Source: RTM Dec/Jan 19
Keith Williams’ ongoing Rail Review presents a golden opportunity to rebuild the industry’s weakened relationship with its users and set it on a better track for the future, argues David Sidebottom, passenger director at Transport Focus.
Passengers waiting at stations today are not peering down the line looking for a strategy or review; they just want the train to arrive as promised. But significant change is in the air, and it’s vital this focuses on the needs of passengers – who are now the main funder of the day-to-day railway.
After all the disruption endured last summer, passengers were rightly looking for evidence of lessons learned when the latest set of timetable changes took effect in early December. Mercifully, it seems the mistakes that led to May’s crisis were not repeated, though ongoing performance problems remain a serious challenge for passengers on some parts of the network.
Without preempting the outcome of the Rail Review, when Stephen Glaister published the final conclusions of his review into the timetable debacle, Transport Focus asserted that, sooner rather than later, it’s essential for one specific person to be placed clearly in charge of major timetable changes. This role would help ensure robust oversight of the planning process and must have the power to hit the stop button when it’s clear something isn’t going to work.
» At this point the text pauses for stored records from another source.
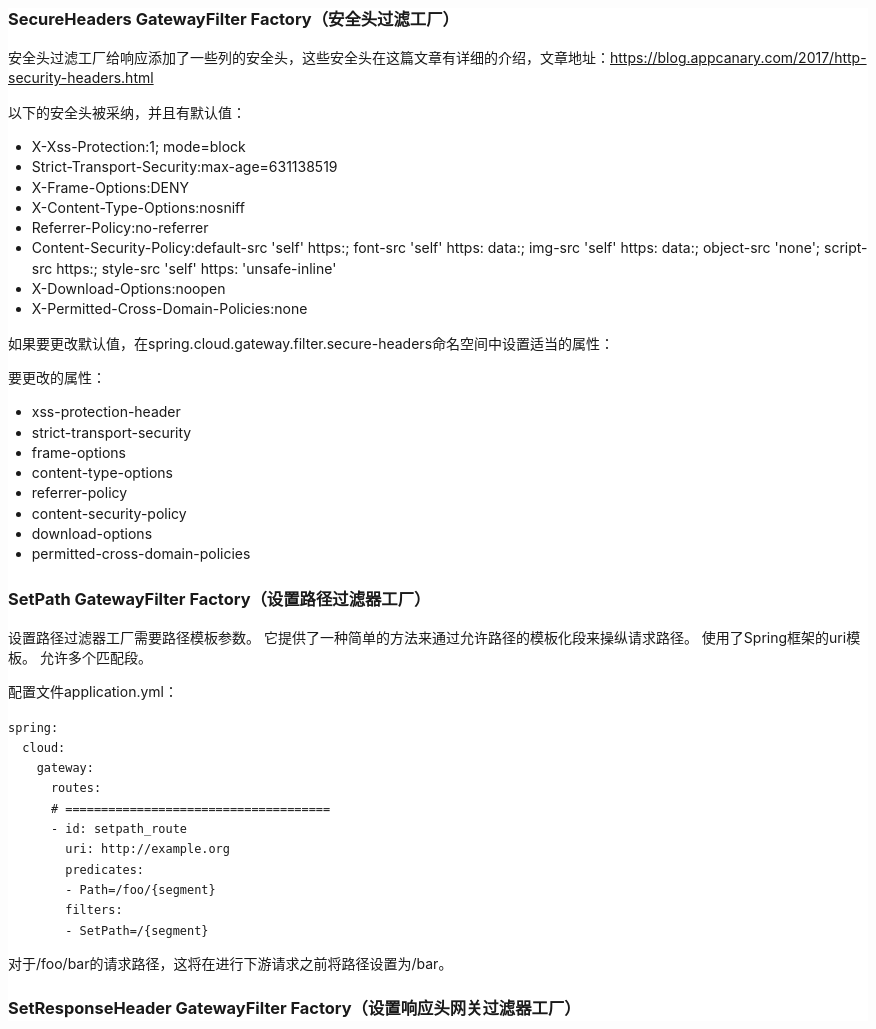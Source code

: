 ### SecureHeaders GatewayFilter Factory（安全头过滤工厂）

安全头过滤工厂给响应添加了一些列的安全头，这些安全头在这篇文章有详细的介绍，文章地址：https://blog.appcanary.com/2017/http-security-headers.html

以下的安全头被采纳，并且有默认值：

- X-Xss-Protection:1; mode=block
- Strict-Transport-Security:max-age=631138519
- X-Frame-Options:DENY
- X-Content-Type-Options:nosniff
- Referrer-Policy:no-referrer
- Content-Security-Policy:default-src 'self' https:; font-src 'self' https: data:; img-src 'self' https: data:; object-src 'none'; script-src https:; style-src 'self' https: 'unsafe-inline'
- X-Download-Options:noopen
- X-Permitted-Cross-Domain-Policies:none

如果要更改默认值，在spring.cloud.gateway.filter.secure-headers命名空间中设置适当的属性：

要更改的属性：

- xss-protection-header
- strict-transport-security
- frame-options
- content-type-options
- referrer-policy
- content-security-policy
- download-options
- permitted-cross-domain-policies

### SetPath GatewayFilter Factory（设置路径过滤器工厂）

设置路径过滤器工厂需要路径模板参数。 它提供了一种简单的方法来通过允许路径的模板化段来操纵请求路径。 使用了Spring框架的uri模板。 允许多个匹配段。

配置文件application.yml：

```
spring:
  cloud:
    gateway:
      routes:
      # =====================================
      - id: setpath_route
        uri: http://example.org
        predicates:
        - Path=/foo/{segment}
        filters:
        - SetPath=/{segment}

```

对于/foo/bar的请求路径，这将在进行下游请求之前将路径设置为/bar。

### SetResponseHeader GatewayFilter Factory（设置响应头网关过滤器工厂）
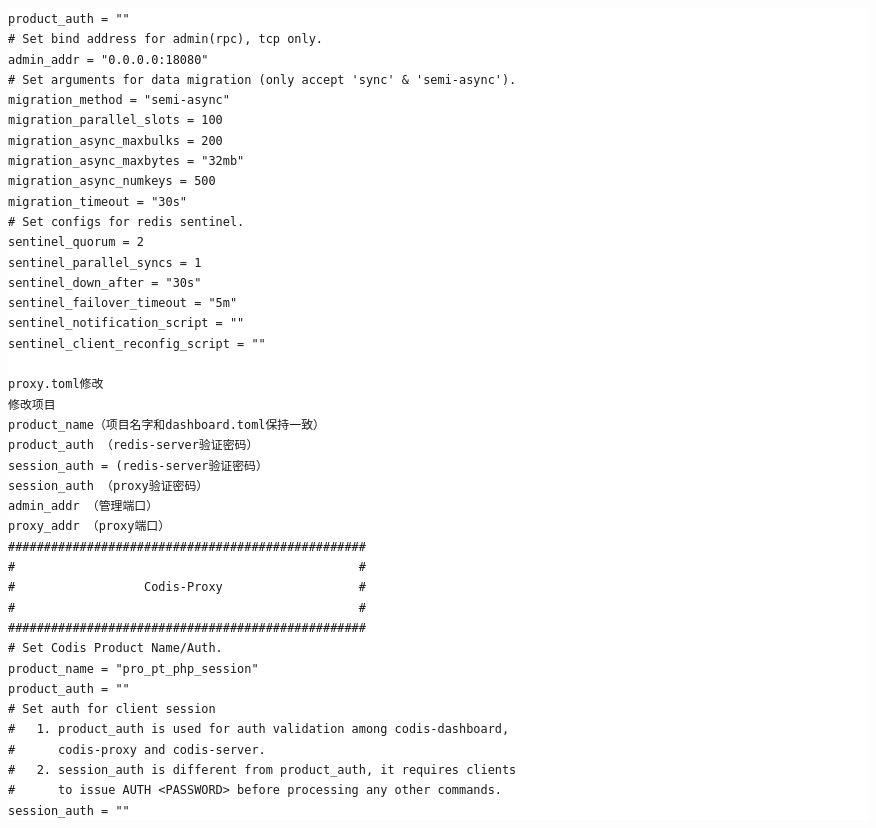     product_auth = ""
    # Set bind address for admin(rpc), tcp only.
    admin_addr = "0.0.0.0:18080"
    # Set arguments for data migration (only accept 'sync' & 'semi-async').
    migration_method = "semi-async"
    migration_parallel_slots = 100
    migration_async_maxbulks = 200
    migration_async_maxbytes = "32mb"
    migration_async_numkeys = 500
    migration_timeout = "30s"
    # Set configs for redis sentinel.
    sentinel_quorum = 2
    sentinel_parallel_syncs = 1
    sentinel_down_after = "30s"
    sentinel_failover_timeout = "5m"
    sentinel_notification_script = ""
    sentinel_client_reconfig_script = ""
 
    proxy.toml修改
    修改项目
    product_name（项目名字和dashboard.toml保持一致）
    product_auth （redis-server验证密码）
    session_auth = (redis-server验证密码）
    session_auth （proxy验证密码）
    admin_addr （管理端口）
    proxy_addr （proxy端口）
    ##################################################
    #                                                #
    #                  Codis-Proxy                   #
    #                                                #
    ##################################################
    # Set Codis Product Name/Auth.
    product_name = "pro_pt_php_session"
    product_auth = ""
    # Set auth for client session
    #   1. product_auth is used for auth validation among codis-dashboard,
    #      codis-proxy and codis-server.
    #   2. session_auth is different from product_auth, it requires clients
    #      to issue AUTH <PASSWORD> before processing any other commands.
    session_auth = ""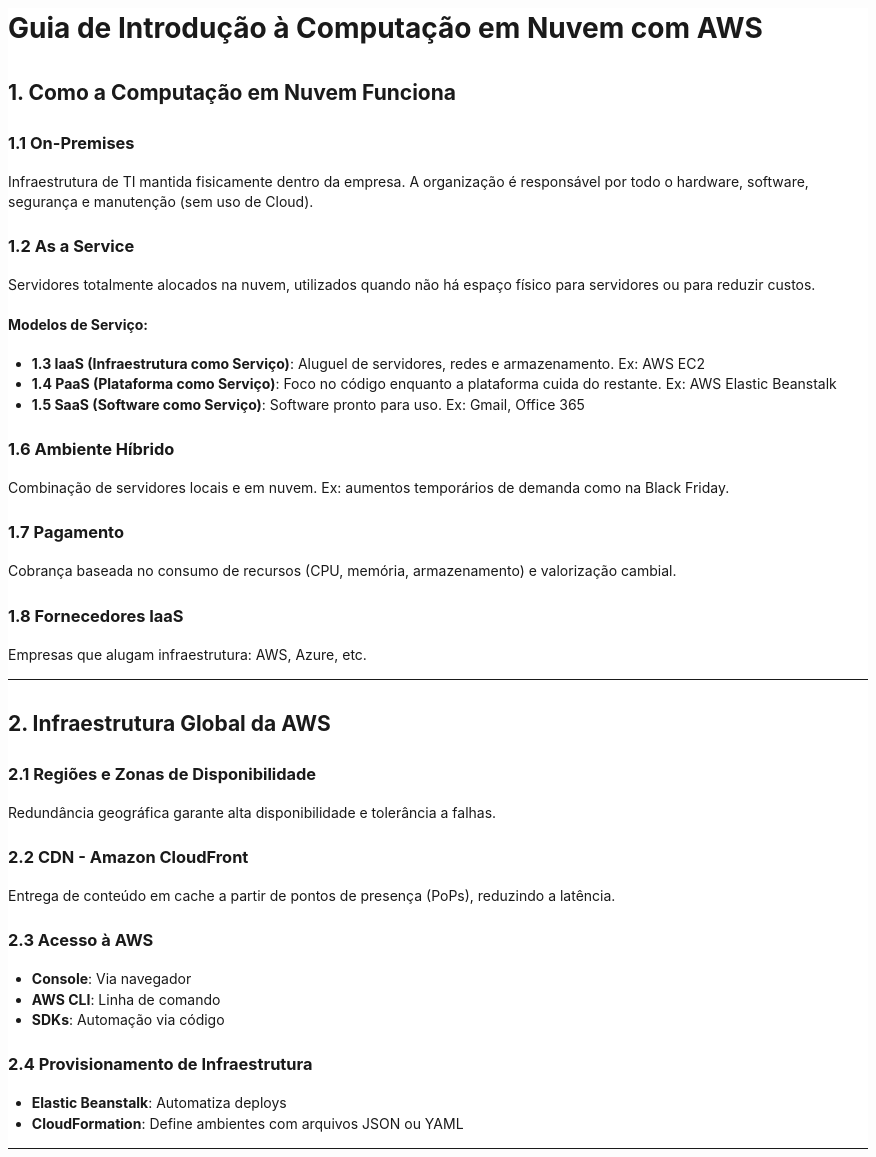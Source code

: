# Guia de Introdução à Computação em Nuvem com AWS

## 1. Como a Computação em Nuvem Funciona

### 1.1 On-Premises
Infraestrutura de TI mantida fisicamente dentro da empresa. A organização é responsável por todo o hardware, software, segurança e manutenção (sem uso de Cloud).

### 1.2 As a Service
Servidores totalmente alocados na nuvem, utilizados quando não há espaço físico para servidores ou para reduzir custos.

#### Modelos de Serviço:
- **1.3 IaaS (Infraestrutura como Serviço)**: Aluguel de servidores, redes e armazenamento. Ex: AWS EC2
- **1.4 PaaS (Plataforma como Serviço)**: Foco no código enquanto a plataforma cuida do restante. Ex: AWS Elastic Beanstalk
- **1.5 SaaS (Software como Serviço)**: Software pronto para uso. Ex: Gmail, Office 365

### 1.6 Ambiente Híbrido
Combinação de servidores locais e em nuvem. Ex: aumentos temporários de demanda como na Black Friday.

### 1.7 Pagamento
Cobrança baseada no consumo de recursos (CPU, memória, armazenamento) e valorização cambial.

### 1.8 Fornecedores IaaS
Empresas que alugam infraestrutura: AWS, Azure, etc.

---

## 2. Infraestrutura Global da AWS

### 2.1 Regiões e Zonas de Disponibilidade
Redundância geográfica garante alta disponibilidade e tolerância a falhas.

### 2.2 CDN - Amazon CloudFront
Entrega de conteúdo em cache a partir de pontos de presença (PoPs), reduzindo a latência.

### 2.3 Acesso à AWS
- **Console**: Via navegador
- **AWS CLI**: Linha de comando
- **SDKs**: Automação via código

### 2.4 Provisionamento de Infraestrutura
- **Elastic Beanstalk**: Automatiza deploys
- **CloudFormation**: Define ambientes com arquivos JSON ou YAML

---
With passengers now pouring over £10bn a year into the rail industry alongside significant government investment, the sector cannot argue it lacks the means to deliver long-term improvements.
The key question now is: how and when will all this cash translate into a more reliable railway that offers passengers better value for money? After yet another round of fare rises, nothing less will recover genuine public trust in the services that the railway is paid by passengers to deliver.
In the meantime, it’s crucial that passengers see the hefty £15m fine levied on Govia Thameslink Railway – and the money taken from Network Rail in the north for poor performance – spent well and in a transparent manner on benefits that the travelling public can see or feel. For example, more effort to automate Delay Repay and to promote awareness of it via station or in-train announcements when services are delayed past the threshold, and more investment to improve complaint handling.
Likewise, as the most recent feedback from our Transport User Panel makes plain, it’s vital that train operators make more effort to ensure everyone eligible for industry-wide compensation claims it.
Looking back over 2018, few passengers will have much faith that the railway will ever operate as a coherent whole – let alone more than the sum of its parts. Nor may many have great expectations for the fundamental DfT-commissioned review of the way the railways are structured, financed, and run.
But on behalf of passengers, that loss of trust is precisely what makes the Williams Review so important, and his deliberate focus on what passengers want so valuable.
Having made contact promptly with the review team at the department, Transport Focus’ chief executive Anthony Smith went walkabout with Keith Williams at London Victoria one Friday morning in November. The purpose of this meet-up was to explain the importance of placing the passenger perspective front and centre.
Williams is also coming to a Transport Focus board meeting in public on 12 March, where we can take the discussion on behalf of passengers further. Likewise, Transport Focus will also feed its latest research into the review, including insight gleaned from the next wave of the National Rail Passenger Survey due 29 January.
The goal here will not be to design a new railway, but to set out what passengers want any new structure to deliver, how they want to be engaged, and their broad views on future fares and ticketing. There will also be a summary of what is known about why people do not use rail.
Transport Focus is also undertaking some new research looking at passengers’ attitudes towards the existing structure, as well as how they think services should be provided and delivered in future. As part of this, we will hold focus groups around the country and do some online survey work to dig a bit deeper into issues identified.
This new research revisits an area of work done in 2004 by the Rail Passenger Council, which probed views on things like devolution and accountability. That study found that people were more interested in day-to-day performance than in whoever ran or owned various parts of the railway.
It will be interesting to see how far these views of the rail sector may have changed over the past 14 years, a period during which rail became a more political beast than before – even without the summer 2018 timetable crisis, social media, or various other factors that may have shifted opinion.
Passengers are looking to the Rail Review to deliver significant change that makes the railway better value for money and more reliable. A sticking plaster solution will not work this time.